While looking at the universe.log, we can see that DQM failed to start after the system reboot:
Jobs aborted because DQM engine was stopped.
Root cause it's due to an incorrect cluster configuration:
Dollar universe service IO and related engines ( DQM,CDJ,BVS,EEP,GSI) should be properly stopped in the first member of the cluster before trying to attempt to start (Failover) to the other member of the cluster.
When the node stops correctly, the folder data\exp\local is emptied, as we can see here, it was not:
|INFO |X|IO |pid=p.t| o_Auth_ILocal_OWLS_Del_Ke | WARNING: local keys directory [D:\AUTOMIC\DUAS\COMPANY_NODE\data\exp\local] is not empty.

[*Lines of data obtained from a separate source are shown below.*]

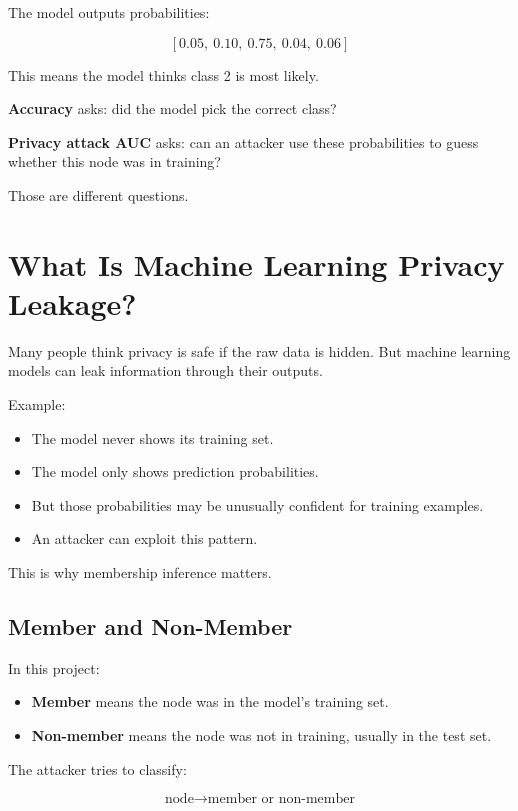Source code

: \documentclass[11pt,a4paper]{article}
\begin{document}
The model outputs probabilities:

\[
\left[0.05,\ 0.10,\ 0.75,\ 0.04,\ 0.06\right]
\]

This means the model thinks class 2 is most likely.

\textbf{Accuracy} asks: did the model pick the correct class?

\textbf{Privacy attack AUC} asks: can an attacker use these probabilities to guess whether this node was in training?

Those are different questions.

\section{What Is Machine Learning Privacy Leakage?}

Many people think privacy is safe if the raw data is hidden. But machine learning models can leak information through their outputs.

Example:
\begin{itemize}
  \item The model never shows its training set.
  \item The model only shows prediction probabilities.
  \item But those probabilities may be unusually confident for training examples.
  \item An attacker can exploit this pattern.
\end{itemize}

This is why membership inference matters.

\subsection{Member and Non-Member}

In this project:

\begin{itemize}
  \item \textbf{Member} means the node was in the model's training set.
  \item \textbf{Non-member} means the node was not in training, usually in the test set.
\end{itemize}

The attacker tries to classify:

\[
\text{node} \rightarrow \text{member or non-member}
\]
\end{document}
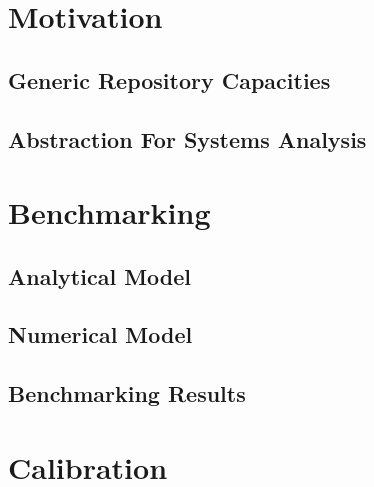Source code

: 

\section{Motivation}
\subsection{Generic Repository Capacities}



\subsection{Abstraction For Systems Analysis}


\section{Benchmarking}
\subsection{Analytical Model}

\subsection{Numerical Model}

\subsection{Benchmarking Results}


\section{Calibration}




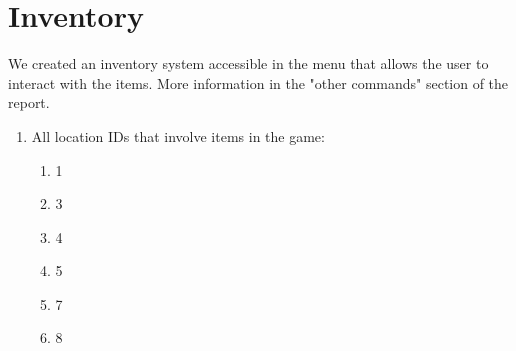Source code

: \documentclass[11pt]{article}
\begin{document}
\section*{Inventory}
We created an inventory system accessible in the menu that allows the user to interact with the items. More information in the "other commands" section of the report.
\begin{enumerate}
\item All location IDs that involve items in the game:
\begin{enumerate}
    \item 1
    \item 3
    \item 4
    \item 5
    \item 7
    \item 8
\end{enumerate}


\end{enumerate}
\end{document}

|INFO |X|IO |pid=p.t| o_Auth_ILocal_OWLS_Del_Ke | WARNING: deleting local keys before START.
Release : 6.x
Component : DOLLAR UNIVERSE
Environment: Windows Cluster
Make sure that you are using a dedicated virtual hostname/ virtual IP address to the Dollar Universe resources (not the same used for the Windows Failover or SQL Server).
Consequently, edit the Dollar Universe resource definition in the Windows Failover tool, adding the dependencies to the virtual hostname and virtual IP addresses and shared folder to the service IO_X.
There is no need to add the EEP/JEE services on the dollar universe cluster definition as they are automatically started or stopped when the IO service is started or stopped.
Once this is done, stop the IO service and validate that all related engines are properly stopped before attempting to start the node again.
In this case, killing the previous DQM / CDJ / BVS / GSI / EEP processes from the other server allowed to fix the issue, the same can be done restarting the associated Windows Server.